Records:
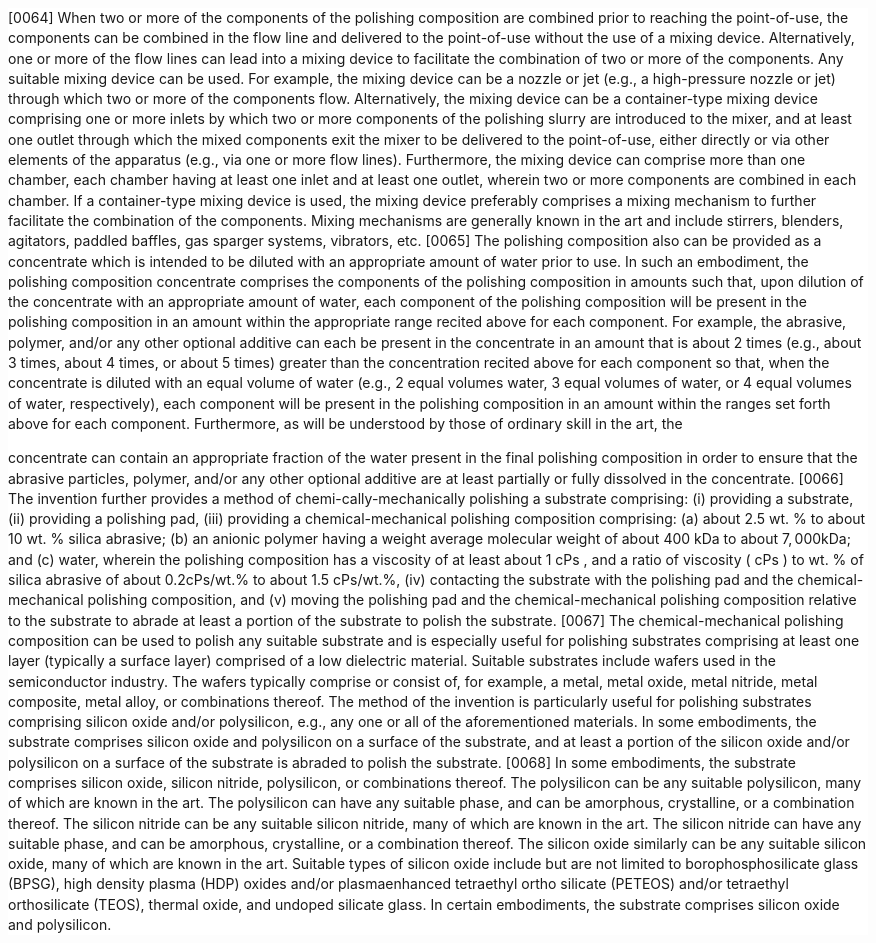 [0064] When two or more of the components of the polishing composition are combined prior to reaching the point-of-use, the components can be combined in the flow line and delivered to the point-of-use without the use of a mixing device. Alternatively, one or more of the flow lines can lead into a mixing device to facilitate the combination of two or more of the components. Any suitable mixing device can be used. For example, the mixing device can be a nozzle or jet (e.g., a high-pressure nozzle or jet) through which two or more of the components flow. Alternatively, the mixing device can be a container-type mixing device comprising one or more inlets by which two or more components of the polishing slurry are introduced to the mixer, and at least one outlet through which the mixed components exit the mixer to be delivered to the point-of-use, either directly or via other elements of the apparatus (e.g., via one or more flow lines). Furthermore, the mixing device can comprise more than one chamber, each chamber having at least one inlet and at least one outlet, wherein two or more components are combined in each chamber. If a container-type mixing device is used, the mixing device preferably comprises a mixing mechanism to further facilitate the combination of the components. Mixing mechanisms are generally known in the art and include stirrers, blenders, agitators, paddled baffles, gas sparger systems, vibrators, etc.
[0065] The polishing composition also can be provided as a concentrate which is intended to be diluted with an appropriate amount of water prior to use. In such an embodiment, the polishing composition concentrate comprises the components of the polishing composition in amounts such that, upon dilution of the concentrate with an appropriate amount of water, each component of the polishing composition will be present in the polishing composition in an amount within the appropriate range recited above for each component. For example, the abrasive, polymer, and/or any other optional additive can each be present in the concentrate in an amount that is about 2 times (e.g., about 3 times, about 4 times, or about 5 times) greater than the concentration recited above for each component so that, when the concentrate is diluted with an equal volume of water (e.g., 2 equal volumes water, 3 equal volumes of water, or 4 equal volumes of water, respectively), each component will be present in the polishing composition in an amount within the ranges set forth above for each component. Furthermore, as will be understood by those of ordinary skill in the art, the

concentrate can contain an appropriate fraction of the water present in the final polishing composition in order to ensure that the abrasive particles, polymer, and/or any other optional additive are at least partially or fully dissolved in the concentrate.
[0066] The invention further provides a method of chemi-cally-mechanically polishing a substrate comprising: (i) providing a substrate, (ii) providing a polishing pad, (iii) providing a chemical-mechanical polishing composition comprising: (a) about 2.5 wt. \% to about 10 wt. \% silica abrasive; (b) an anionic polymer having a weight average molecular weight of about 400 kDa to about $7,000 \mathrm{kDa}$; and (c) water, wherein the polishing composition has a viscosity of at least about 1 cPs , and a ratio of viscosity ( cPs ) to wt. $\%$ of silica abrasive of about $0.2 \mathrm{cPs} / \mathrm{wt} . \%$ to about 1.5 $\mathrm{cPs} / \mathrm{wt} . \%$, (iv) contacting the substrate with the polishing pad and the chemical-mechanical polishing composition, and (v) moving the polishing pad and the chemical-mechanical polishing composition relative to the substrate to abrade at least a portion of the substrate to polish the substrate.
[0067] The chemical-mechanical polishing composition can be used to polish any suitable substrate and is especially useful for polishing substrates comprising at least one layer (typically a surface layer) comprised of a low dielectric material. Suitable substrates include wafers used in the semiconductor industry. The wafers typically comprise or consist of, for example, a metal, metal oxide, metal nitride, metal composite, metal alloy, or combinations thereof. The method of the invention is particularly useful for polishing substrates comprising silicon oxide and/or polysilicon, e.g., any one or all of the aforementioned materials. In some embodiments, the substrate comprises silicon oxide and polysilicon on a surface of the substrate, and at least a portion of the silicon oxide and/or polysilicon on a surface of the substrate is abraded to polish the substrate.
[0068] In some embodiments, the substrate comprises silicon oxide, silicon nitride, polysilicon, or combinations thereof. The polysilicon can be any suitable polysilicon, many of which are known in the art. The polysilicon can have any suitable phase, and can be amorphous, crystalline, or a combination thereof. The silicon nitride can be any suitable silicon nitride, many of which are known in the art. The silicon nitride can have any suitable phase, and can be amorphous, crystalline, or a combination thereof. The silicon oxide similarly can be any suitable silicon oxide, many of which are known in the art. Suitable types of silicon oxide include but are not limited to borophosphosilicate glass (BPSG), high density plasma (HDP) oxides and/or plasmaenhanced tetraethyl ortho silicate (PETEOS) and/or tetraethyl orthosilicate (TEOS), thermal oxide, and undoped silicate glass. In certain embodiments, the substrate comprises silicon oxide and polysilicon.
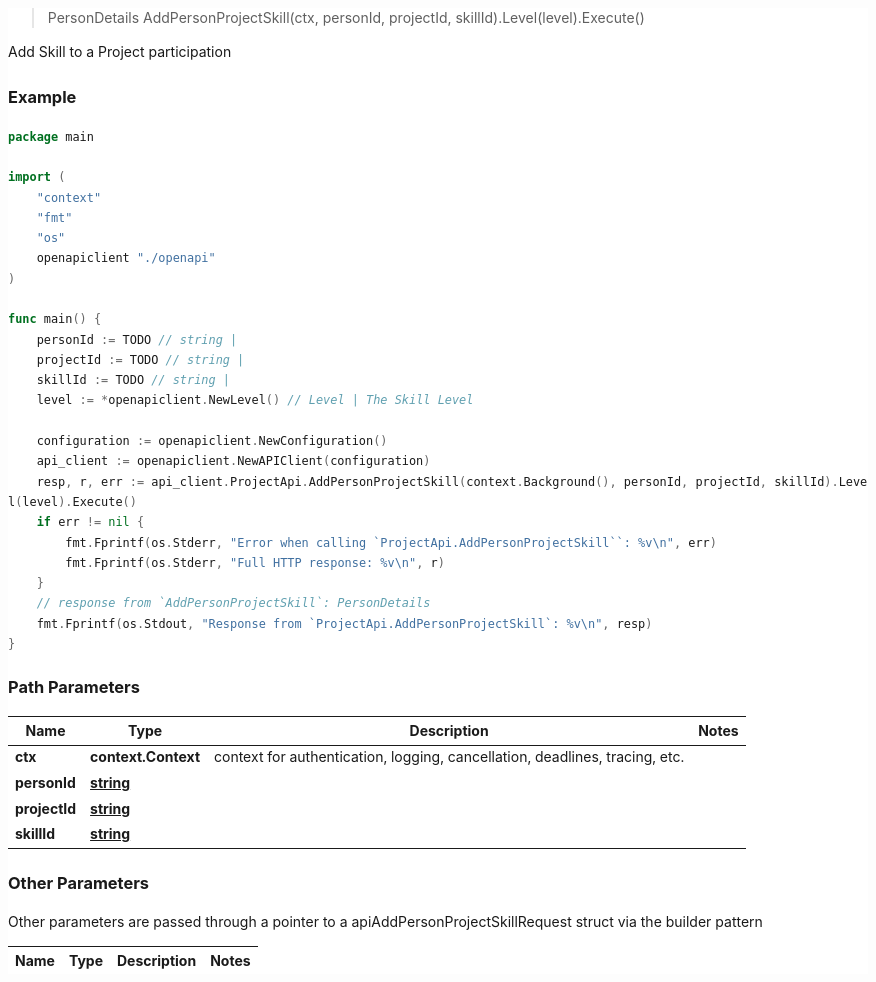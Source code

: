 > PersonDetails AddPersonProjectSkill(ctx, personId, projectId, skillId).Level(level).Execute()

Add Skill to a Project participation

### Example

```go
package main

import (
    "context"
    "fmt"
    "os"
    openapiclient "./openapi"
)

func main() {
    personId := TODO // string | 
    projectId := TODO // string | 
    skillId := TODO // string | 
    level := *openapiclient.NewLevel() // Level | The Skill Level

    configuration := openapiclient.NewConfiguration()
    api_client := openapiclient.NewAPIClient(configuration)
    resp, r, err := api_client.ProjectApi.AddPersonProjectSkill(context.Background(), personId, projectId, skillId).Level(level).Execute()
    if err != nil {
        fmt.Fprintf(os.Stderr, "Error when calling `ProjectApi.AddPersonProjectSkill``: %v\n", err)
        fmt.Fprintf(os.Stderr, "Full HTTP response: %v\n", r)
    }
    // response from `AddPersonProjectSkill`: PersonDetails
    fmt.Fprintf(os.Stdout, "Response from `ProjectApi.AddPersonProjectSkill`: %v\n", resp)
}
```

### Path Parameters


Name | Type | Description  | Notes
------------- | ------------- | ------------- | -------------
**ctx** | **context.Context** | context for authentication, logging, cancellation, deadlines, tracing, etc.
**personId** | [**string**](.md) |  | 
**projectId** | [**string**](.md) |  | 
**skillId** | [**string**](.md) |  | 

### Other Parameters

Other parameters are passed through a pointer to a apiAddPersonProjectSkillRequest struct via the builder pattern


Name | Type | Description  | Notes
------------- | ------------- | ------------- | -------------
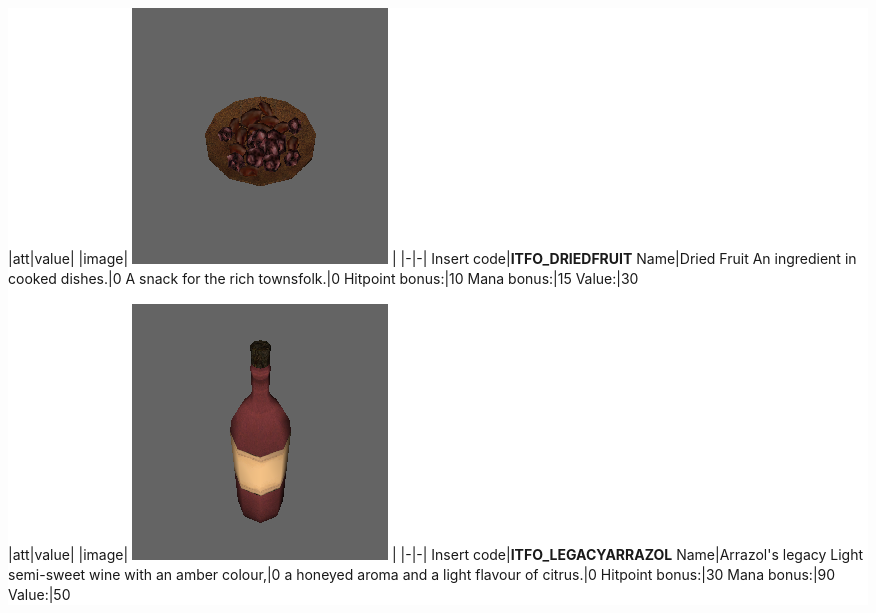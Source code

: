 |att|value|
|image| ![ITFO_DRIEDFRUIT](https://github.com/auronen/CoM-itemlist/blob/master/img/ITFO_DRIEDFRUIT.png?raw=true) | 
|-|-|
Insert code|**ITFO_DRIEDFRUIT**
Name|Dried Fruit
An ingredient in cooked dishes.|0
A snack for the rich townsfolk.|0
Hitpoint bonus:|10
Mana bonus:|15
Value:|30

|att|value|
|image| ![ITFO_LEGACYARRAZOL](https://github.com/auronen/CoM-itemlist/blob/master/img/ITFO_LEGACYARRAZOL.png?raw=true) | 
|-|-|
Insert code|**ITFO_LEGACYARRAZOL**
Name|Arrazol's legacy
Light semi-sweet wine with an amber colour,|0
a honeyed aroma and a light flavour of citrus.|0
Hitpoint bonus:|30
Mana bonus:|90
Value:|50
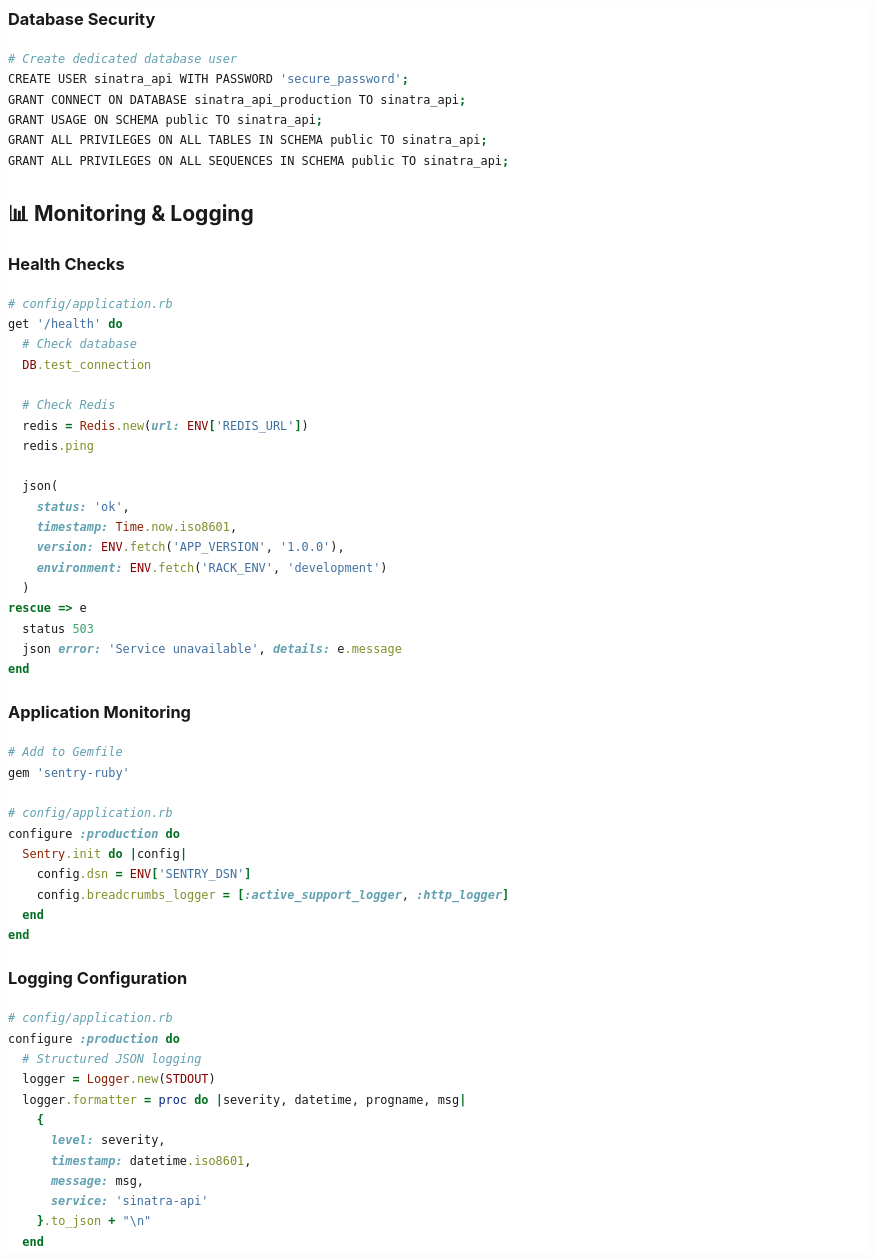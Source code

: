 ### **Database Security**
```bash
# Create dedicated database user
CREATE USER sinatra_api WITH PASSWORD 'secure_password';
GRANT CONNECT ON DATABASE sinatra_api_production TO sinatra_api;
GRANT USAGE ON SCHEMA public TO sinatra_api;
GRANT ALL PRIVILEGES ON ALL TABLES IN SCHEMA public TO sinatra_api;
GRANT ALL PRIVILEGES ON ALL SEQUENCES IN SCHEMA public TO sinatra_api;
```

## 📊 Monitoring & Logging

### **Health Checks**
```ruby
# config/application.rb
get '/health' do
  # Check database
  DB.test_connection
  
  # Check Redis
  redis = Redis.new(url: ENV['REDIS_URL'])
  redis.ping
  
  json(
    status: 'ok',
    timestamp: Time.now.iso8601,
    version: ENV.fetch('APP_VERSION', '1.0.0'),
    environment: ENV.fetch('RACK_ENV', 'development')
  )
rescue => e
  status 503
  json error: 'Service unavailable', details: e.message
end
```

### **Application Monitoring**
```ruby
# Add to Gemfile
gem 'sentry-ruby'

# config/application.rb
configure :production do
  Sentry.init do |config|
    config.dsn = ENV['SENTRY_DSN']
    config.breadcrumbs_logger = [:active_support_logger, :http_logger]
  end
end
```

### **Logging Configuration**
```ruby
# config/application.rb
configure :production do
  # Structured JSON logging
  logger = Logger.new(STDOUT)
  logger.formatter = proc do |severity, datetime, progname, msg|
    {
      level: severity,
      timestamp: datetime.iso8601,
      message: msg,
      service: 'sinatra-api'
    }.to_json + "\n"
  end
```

Work instruction:
Copy, from the material above, each line in which the string "https" occurs.

Solution for this task:
|image| ![ITFO_DRIEDFRUIT](https://github.com/auronen/CoM-itemlist/blob/master/img/ITFO_DRIEDFRUIT.png?raw=true) | 
|image| ![ITFO_LEGACYARRAZOL](https://github.com/auronen/CoM-itemlist/blob/master/img/ITFO_LEGACYARRAZOL.png?raw=true) | 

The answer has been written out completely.